Work order: Copy out each line of the entries where the word "explore" is present.

Records from a data source:
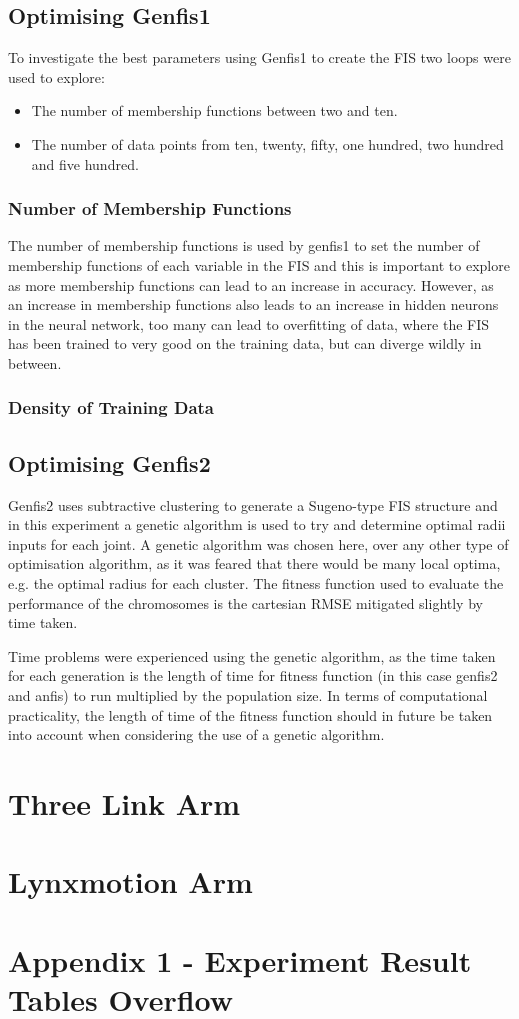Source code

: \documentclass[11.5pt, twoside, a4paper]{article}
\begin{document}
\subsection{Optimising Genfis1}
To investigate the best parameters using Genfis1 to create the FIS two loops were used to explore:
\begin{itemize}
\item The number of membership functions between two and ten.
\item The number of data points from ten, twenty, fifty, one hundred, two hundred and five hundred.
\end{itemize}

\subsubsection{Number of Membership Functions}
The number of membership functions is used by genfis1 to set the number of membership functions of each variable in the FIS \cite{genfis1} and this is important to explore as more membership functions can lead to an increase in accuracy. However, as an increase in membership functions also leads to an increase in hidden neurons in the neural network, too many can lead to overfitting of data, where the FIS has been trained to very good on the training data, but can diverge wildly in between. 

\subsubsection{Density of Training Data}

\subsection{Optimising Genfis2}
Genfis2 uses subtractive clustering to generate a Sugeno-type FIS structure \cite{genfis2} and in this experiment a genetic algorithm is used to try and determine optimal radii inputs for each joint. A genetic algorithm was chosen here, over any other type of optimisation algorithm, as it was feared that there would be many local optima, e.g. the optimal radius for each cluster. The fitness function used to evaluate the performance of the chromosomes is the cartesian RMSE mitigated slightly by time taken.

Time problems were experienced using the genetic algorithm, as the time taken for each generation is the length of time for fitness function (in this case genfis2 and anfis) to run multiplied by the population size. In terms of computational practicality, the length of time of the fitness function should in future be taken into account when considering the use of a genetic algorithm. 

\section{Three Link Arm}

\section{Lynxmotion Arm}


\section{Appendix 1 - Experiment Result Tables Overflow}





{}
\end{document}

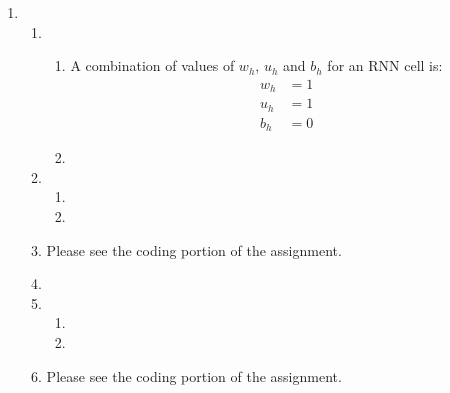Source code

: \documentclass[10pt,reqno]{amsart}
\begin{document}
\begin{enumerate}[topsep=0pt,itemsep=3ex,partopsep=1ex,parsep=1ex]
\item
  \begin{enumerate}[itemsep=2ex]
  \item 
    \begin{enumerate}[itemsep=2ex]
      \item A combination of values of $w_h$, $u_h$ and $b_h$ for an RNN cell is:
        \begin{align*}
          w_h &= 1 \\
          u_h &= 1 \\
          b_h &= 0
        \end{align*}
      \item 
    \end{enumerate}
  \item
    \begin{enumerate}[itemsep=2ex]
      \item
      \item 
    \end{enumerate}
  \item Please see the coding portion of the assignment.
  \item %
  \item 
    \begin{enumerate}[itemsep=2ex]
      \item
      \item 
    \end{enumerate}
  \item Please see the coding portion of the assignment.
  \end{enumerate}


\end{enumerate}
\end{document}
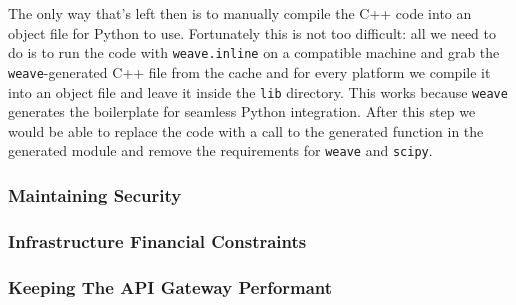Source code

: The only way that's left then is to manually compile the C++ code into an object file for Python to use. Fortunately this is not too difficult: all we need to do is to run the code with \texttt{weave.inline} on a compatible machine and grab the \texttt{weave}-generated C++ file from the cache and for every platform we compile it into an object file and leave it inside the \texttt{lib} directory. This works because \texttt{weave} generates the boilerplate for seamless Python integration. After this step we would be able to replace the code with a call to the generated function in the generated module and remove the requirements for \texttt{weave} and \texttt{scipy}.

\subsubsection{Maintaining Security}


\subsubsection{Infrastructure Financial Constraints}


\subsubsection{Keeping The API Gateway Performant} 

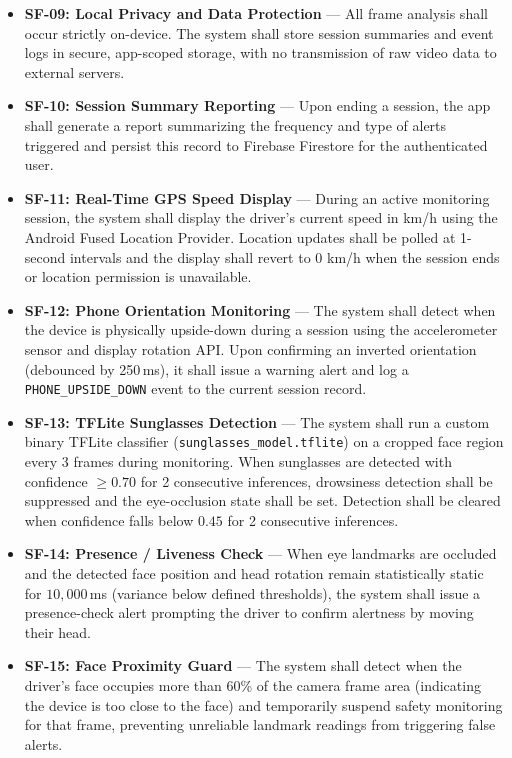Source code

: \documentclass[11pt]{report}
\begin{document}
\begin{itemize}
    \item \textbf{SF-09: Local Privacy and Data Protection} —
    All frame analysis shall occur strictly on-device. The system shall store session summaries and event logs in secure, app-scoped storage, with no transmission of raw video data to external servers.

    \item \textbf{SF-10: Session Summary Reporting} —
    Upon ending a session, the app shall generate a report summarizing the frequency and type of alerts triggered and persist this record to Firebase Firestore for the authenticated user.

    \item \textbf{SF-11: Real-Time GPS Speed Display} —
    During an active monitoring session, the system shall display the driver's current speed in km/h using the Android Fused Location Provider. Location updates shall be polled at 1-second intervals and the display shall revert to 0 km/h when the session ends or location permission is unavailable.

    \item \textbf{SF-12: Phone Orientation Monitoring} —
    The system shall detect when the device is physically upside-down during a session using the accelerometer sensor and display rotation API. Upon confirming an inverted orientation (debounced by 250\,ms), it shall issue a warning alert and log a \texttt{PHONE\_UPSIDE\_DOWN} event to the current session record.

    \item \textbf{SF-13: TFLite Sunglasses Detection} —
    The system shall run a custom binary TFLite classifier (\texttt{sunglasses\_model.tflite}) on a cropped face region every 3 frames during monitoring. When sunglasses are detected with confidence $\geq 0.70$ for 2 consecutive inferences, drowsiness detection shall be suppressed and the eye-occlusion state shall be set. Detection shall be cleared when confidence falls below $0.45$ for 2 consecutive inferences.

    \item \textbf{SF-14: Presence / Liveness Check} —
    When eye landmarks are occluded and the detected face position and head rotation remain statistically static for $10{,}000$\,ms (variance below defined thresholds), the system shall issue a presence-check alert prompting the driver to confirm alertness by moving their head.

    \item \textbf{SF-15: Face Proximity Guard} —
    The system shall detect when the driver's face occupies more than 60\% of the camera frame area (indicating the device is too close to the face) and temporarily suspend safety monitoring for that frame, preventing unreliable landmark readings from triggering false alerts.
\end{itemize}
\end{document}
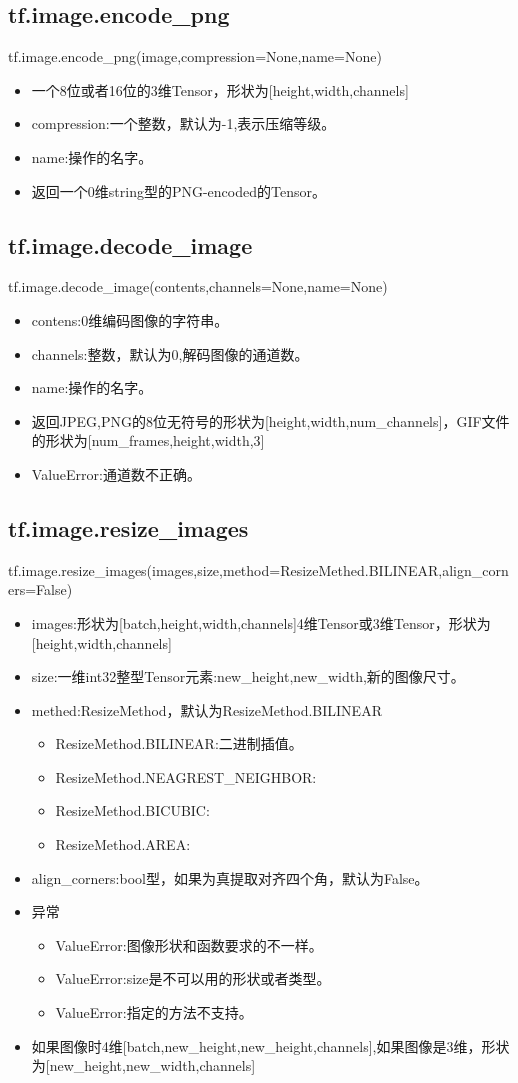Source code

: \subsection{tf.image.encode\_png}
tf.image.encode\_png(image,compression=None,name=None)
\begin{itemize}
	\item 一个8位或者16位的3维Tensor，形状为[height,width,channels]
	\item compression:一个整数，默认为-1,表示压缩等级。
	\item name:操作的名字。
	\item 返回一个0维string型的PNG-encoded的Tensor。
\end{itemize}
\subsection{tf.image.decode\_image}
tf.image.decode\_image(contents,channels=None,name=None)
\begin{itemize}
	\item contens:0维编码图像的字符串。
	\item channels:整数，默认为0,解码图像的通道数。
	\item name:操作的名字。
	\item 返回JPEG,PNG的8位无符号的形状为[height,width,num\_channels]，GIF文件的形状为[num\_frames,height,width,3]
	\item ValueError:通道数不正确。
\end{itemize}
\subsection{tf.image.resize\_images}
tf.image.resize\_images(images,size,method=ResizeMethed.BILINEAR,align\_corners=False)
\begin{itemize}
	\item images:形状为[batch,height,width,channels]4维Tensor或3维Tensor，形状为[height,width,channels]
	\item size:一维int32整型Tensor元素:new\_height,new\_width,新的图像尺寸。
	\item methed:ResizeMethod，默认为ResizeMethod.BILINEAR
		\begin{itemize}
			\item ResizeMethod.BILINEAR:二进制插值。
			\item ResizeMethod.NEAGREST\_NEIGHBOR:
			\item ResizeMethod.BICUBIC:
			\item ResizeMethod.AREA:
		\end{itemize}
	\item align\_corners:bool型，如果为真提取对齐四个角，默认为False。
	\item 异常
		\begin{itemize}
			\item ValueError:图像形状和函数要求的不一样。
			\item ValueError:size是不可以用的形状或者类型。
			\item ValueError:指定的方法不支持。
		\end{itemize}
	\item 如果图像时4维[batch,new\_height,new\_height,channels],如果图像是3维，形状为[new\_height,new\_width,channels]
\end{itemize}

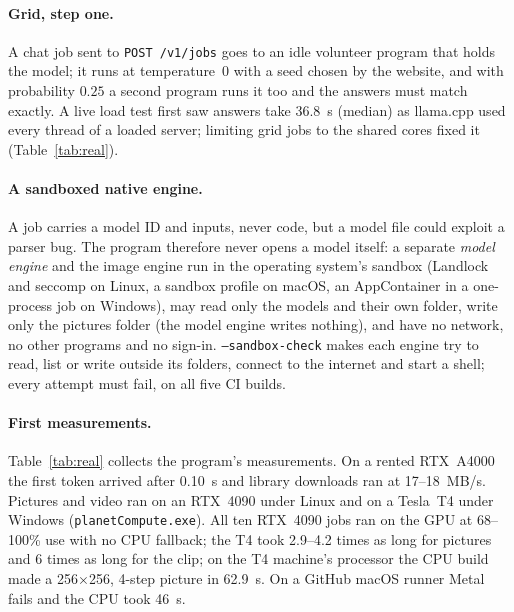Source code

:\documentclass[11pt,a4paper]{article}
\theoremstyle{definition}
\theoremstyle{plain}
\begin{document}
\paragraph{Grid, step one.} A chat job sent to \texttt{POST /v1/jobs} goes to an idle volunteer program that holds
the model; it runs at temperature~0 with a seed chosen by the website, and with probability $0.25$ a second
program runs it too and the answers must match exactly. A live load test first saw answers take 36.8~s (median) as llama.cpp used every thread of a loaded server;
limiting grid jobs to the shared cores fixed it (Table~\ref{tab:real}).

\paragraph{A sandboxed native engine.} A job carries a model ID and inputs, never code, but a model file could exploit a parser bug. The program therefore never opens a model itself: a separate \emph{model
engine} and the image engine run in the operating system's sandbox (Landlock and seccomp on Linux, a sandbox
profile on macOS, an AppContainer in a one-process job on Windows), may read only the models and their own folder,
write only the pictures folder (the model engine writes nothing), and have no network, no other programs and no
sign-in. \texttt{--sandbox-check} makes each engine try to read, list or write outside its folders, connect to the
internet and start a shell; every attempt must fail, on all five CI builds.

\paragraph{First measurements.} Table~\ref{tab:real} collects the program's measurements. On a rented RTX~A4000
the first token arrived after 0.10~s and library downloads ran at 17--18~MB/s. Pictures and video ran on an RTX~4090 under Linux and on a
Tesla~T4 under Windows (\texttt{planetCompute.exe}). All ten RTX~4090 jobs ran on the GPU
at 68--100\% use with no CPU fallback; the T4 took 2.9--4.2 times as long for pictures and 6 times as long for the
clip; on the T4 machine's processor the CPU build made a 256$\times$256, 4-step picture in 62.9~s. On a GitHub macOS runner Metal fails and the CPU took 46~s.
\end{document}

Answer box:
To investigate the best parameters using Genfis1 to create the FIS two loops were used to explore:
The number of membership functions is used by genfis1 to set the number of membership functions of each variable in the FIS \cite{genfis1} and this is important to explore as more membership functions can lead to an increase in accuracy. However, as an increase in membership functions also leads to an increase in hidden neurons in the neural network, too many can lead to overfitting of data, where the FIS has been trained to very good on the training data, but can diverge wildly in between. 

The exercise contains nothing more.